## [WHAT TO DO]
Would you find each line in the entries below with the string "Integrazione" and copy it?

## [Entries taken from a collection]
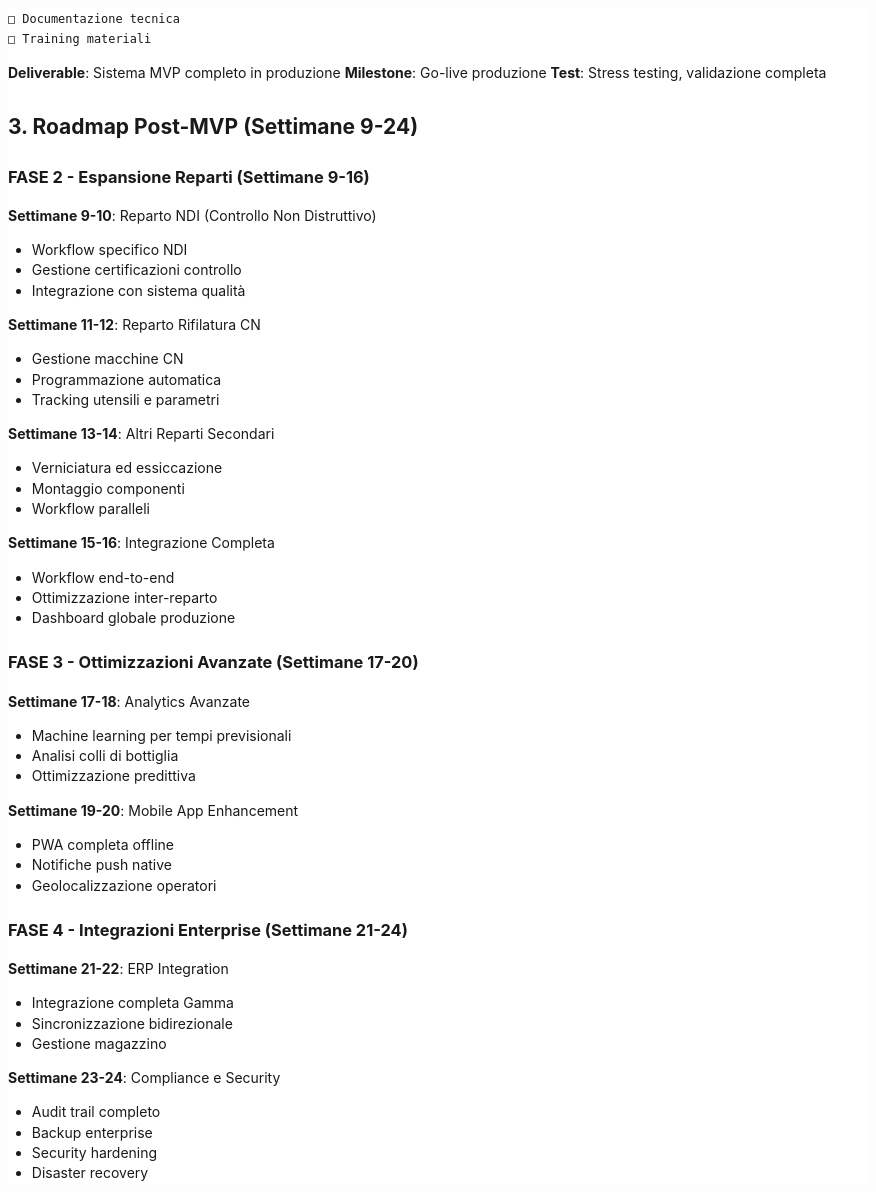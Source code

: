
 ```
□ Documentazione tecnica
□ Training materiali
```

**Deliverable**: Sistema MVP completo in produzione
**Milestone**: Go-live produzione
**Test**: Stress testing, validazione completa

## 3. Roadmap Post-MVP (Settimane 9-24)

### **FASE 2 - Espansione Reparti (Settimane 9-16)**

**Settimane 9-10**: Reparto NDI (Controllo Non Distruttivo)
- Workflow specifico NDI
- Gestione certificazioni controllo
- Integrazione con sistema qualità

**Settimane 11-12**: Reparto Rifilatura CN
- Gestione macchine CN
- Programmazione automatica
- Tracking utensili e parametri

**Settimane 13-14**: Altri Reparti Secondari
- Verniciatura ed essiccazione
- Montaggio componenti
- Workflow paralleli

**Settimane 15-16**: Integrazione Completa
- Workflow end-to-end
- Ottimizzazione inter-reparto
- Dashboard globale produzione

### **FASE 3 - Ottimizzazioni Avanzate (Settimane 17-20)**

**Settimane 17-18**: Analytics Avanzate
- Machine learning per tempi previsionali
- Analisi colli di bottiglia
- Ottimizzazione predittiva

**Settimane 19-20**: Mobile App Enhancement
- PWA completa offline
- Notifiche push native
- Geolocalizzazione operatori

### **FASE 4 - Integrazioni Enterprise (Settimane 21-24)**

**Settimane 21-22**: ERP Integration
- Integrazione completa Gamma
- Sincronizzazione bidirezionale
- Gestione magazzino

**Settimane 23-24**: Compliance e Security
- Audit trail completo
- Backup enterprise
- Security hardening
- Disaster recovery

## [REPLY TO THE EXERCISE]
- Integrazione con sistema qualità
**Settimane 15-16**: Integrazione Completa
- Integrazione completa Gamma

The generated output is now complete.